-- Problem description --
Search term "Innovexia": copy each line of the data containing it.

-- Data records --
######

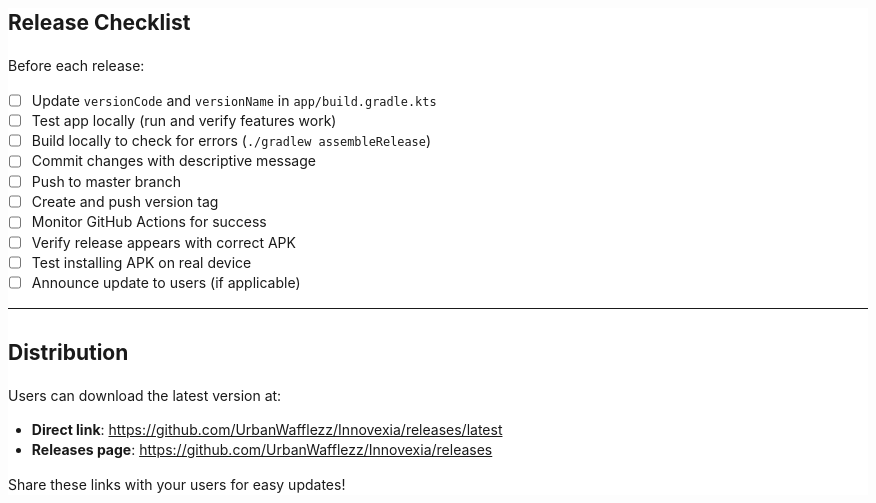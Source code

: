 
## Release Checklist

Before each release:

- [ ] Update `versionCode` and `versionName` in `app/build.gradle.kts`
- [ ] Test app locally (run and verify features work)
- [ ] Build locally to check for errors (`./gradlew assembleRelease`)
- [ ] Commit changes with descriptive message
- [ ] Push to master branch
- [ ] Create and push version tag
- [ ] Monitor GitHub Actions for success
- [ ] Verify release appears with correct APK
- [ ] Test installing APK on real device
- [ ] Announce update to users (if applicable)

---

## Distribution

Users can download the latest version at:
- **Direct link**: https://github.com/UrbanWafflezz/Innovexia/releases/latest
- **Releases page**: https://github.com/UrbanWafflezz/Innovexia/releases

Share these links with your users for easy updates!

######

-- Exercise result --
- **Direct link**: https://github.com/UrbanWafflezz/Innovexia/releases/latest
- **Releases page**: https://github.com/UrbanWafflezz/Innovexia/releases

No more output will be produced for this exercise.